Future trials should evaluate the efficacy and safety of tenecteplase in patients who are ineligible for alteplase, such as those beyond 4.5 hours of symptoms onset or those with disruption of hemostasis either due to an underlying coagulopathy or use of anticoagulants.
 Huang X, Cheripelli BK, Lloyd SM, Kalladka D, Moreton FC, Siddiqui A, et al. Alteplase versus tenecteplase for thrombolysis after ischaemic stroke (ATTEST): a phase 2, randomised, open-label, blinded endpoint study. Lancet Neurol. 2015;14:368-76.
 Parsons M, Spratt N, Bivard A, Campbell B, Chung K, Miteff F, et al. A randomized trial of tenecteplase versus alteplase for acute ischemic stroke. N Engl J Med. 2012;366:1099-107.

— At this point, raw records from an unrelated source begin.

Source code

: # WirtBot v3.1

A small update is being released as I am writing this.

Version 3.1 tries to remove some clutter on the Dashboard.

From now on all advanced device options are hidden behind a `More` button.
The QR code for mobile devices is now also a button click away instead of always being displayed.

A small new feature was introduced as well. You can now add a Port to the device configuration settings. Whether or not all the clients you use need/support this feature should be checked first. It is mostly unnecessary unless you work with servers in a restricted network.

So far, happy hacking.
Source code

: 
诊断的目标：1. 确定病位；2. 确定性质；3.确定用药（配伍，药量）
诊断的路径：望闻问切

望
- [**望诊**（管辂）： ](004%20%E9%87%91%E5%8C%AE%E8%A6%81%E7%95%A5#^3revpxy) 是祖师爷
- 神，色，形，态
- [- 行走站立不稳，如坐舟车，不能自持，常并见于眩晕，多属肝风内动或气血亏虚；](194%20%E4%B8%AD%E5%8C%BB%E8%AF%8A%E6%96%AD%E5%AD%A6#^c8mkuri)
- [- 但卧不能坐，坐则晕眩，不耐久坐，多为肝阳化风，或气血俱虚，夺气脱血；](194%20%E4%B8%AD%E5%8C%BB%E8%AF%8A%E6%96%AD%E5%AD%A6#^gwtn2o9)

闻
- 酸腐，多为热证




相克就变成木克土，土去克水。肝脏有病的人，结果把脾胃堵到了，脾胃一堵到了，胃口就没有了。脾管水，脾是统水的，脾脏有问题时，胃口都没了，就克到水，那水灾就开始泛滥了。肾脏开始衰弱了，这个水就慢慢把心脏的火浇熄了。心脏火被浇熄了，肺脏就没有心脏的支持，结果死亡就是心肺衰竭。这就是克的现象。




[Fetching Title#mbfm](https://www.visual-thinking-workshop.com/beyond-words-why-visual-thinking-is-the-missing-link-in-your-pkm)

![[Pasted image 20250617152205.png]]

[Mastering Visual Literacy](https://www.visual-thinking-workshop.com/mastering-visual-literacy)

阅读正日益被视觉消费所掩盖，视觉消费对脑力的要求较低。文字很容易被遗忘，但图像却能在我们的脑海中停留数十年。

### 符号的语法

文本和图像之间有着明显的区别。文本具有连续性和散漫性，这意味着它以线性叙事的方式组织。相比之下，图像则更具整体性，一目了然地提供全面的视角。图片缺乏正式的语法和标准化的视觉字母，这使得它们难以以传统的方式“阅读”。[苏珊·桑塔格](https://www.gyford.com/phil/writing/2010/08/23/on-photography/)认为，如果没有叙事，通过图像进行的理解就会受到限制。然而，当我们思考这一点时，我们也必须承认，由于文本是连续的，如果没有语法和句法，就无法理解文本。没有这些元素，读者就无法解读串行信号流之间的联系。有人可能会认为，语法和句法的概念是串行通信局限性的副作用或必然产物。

 Haley EC Jr, Lyden PD, Johnston KC, Hemmen TM; TNK in Stroke Investigators. A pilot dose-escalation safety study of tenecteplase in acute ischemic stroke. Stroke. 2005;36:607-12.
 Parsons MW, Miteff F, Bateman GA, Spratt N, Loiselle A, Attia J, et al. Acute ischemic stroke: imaging-guided tenecteplase treatment in an extended time window. Neurology. 2009;72:915-21.
 Haley EC Jr, Thompson JL, Grotta JC, Lyden PD, Hemmen TG, Brown DL, et al. Phase IIB/III trial of tenecteplase in acute ischemic stroke: results of a prematurely terminated randomized clinical trial. Stroke. 2010;41:707-11.
 Zang Y, Hou J, Wang LY. Therapeutic effect of tenecteplase on treatment of cerebral arterial thrombosis: a meta-analysis. Eur Rev Med Pharmacol Sci. 2016;20:4369-4379.